The writer, however, being a firm believer in Indian telecom for over 25 years now and, as a telecom colleague once despairingly described me – “an intrinsically incurable optimist”, I strongly believe that, in India, we have abundant experience and expertise in the innovative negotiated settlement of telecom crises.
A mere tinkering of some levies and payment schedules is unlikely to provide a lasting or sustainable solution to the basic problem of the sector. There has been no dearth of PILs in this sector and one-sided sop or a concession is likely to be challenged in the courts, especially against the background of the latest 3-Judge Bench of the apex Court.

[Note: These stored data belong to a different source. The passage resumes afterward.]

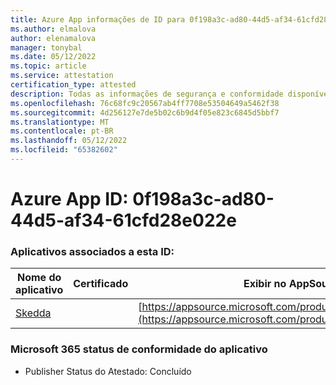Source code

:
 ```yaml
---
title: Azure App informações de ID para 0f198a3c-ad80-44d5-af34-61cfd28e022e
ms.author: elmalova
author: elenamalova
manager: tonybal
ms.date: 05/12/2022
ms.topic: article
ms.service: attestation
certification_type: attested
description: Todas as informações de segurança e conformidade disponíveis para 0f198a3c-ad80-44d5-af34-61cfd28e022e.
ms.openlocfilehash: 76c68fc9c20567ab4ff7708e53504649a5462f38
ms.sourcegitcommit: 4d256127e7de5b02c6b9d4f05e823c6845d5bbf7
ms.translationtype: MT
ms.contentlocale: pt-BR
ms.lasthandoff: 05/12/2022
ms.locfileid: "65382602"
---
```

# <a name="azure-app-id-0f198a3c-ad80-44d5-af34-61cfd28e022e"></a>Azure App ID: 0f198a3c-ad80-44d5-af34-61cfd28e022e


### <a name="apps-associated-with-this-id"></a>Aplicativos associados a esta ID:
| **Nome do aplicativo** | **Certificado** | **Exibir no AppSource** |
|--------------|---------------|-----------------------|
| [Skedda](../forward/WA200004065.md) |  | [https://appsource.microsoft.com/product/office/WA200004065](https://appsource.microsoft.com/product/office/WA200004065) |

### <a name="microsoft-365-app-compliance-status"></a>Microsoft 365 status de conformidade do aplicativo
- Publisher Status do Atestado: Concluído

The resolution needs to happen on the basis of a robust settlement which is, firstly, a win for the customers, and then, a win both for the Government and for the industry. This is eminently possible through effective engagement and dialogue between the stakeholders and can take India to a much higher orbit of achievement in digital communications and services, with improvements to 4G LTE and the early introduction of 5G.
The writer also firmly believes that India needs to urgently commence serious research for 6G, just as China, Korea and Finland already have, since several months ago. Research in 6G is particularly important if we are to attain a respectable place in manufacturing at least 10 years from now. If we play our cards right, the future is indeed pregnant with great possibilities.
– TV Ramachandran
— The author is the President of Broadband India Forum and Hon. Fellow of IET (London).